フランス人の夫との出会い
夫とは2000年の6月にパリで知り合った。
仕事で英語とフランス語を使うので、前年からの年次休暇も合わせて1ヶ月の休暇を申請してみた。まだ入って一年しか経っていない職場だったが、語学力向上の名目だったから上司も納得してくれて、私の休暇代理のスタッフを捜すように指示してサインをくれた。
パリには以前も住んでいたことがあったから土地勘はあったし、ステイ先は現地に着いてから学校の近くにでも借りようと思っていた。
ソルボンヌの短期語学は長年やりたいことリストに入っていて、やっと念願が叶ったのだった。
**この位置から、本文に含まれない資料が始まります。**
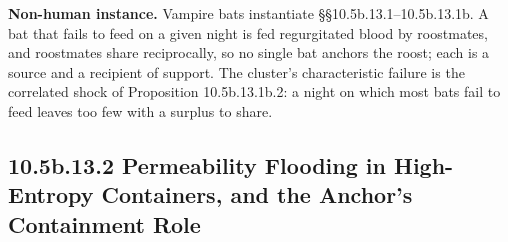 \documentclass[
]{article}
\begin{document}
\textbf{Non-human instance.} Vampire bats instantiate
§§10.5b.13.1--10.5b.13.1b. A bat that fails to feed on a given night is
fed regurgitated blood by roostmates, and roostmates share reciprocally,
so no single bat anchors the roost; each is a source and a recipient of
support. The cluster's characteristic failure is the correlated shock of
Proposition 10.5b.13.1b.2: a night on which most bats fail to feed
leaves too few with a surplus to share.

\hypertarget{b.13.2-permeability-flooding-in-high-entropy-containers-and-the-anchors-containment-role}{%
\subsection{10.5b.13.2 Permeability Flooding in High-Entropy Containers,
and the Anchor's Containment
Role}\label{b.13.2-permeability-flooding-in-high-entropy-containers-and-the-anchors-containment-role}}
\end{document}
最初の数日は学校の近くにホテルを取っておいて、まずは学校でレベルテストを受けると同時に滞在先の情報を集めることにした。
学校の近くといってもリュクサンブール公園を挟んだ先の15区にあるホテルだったから、5区にある学校までは徒歩よりはメトロかバスを使う距離だった。
スーツケースも大きかったし空港まで迎えに来てもらえるサービスを日本で頼んでおいて、夕方無事ホテルに到着した。
3つ星だから本当はもう少し大きなホテルを期待していたんだけど、立地は抜群だった。
翌朝、1階で待望のクロワッサンとカフェオレ、それに卵やハムにヨーグルトとキウイなども揃った朝食をとっていると、入り口からボンジュール言いながらツカツカと勢いよくフロントへまっしぐらに入ってきた男性がいた。
フロントは私の後ろにあるツイタテの向こうだったから姿は見えないんだけど、その男性が夕べ私のチェックインをしてくれた若いアルバイト君を怒鳴り始めた。どうやらアルバイト君、何かミスってしまったらしい。
朝食をとっていたのは私だけで、しかもツイタテで隠れていたから客がいることに気づいていなかった。
バイト君が叱られしばらくして穏やかに会話しているのが聞こえてきた。夕べの報告をしてるのかな。その男性、今度はキッチンのスタッフに挨拶するため入って行こうとして初めて私がそこにいたことに気づいた。こちらを見ながら挨拶しながらだったからドアを開けそこねて頭をゴッツンしてしまった。すごくばつが悪そうに苦笑いしたその男性が、私の今の夫だ。
彼はそのホテルのディレクターだった。
学校へ行くと初めはホームステイを勧められたが、日本人を希望するホストファミリーは日本人がお人好しなのをあてにしているケースが多々あるのはカナダで経験済みだった。何となく気乗りがせず、以前クレルモンフェランにいたときのように学生寮があったらと希望を伝えてホテルに戻った。
彼はフロントに座っていて私の1日がどんなだったか、どうしてパリに来たのかと聞いてきた。彼にしてみればすべてのお客様に対してする質問だが、私は短期間中にフランス語を最大限に話す格好の練習場とばかりに喋り続けた。彼はそれを楽しんでいるように私の話に付き合ってくれた。
バイト君に大声あげてた人とは思えないほど、優しい目をしていた。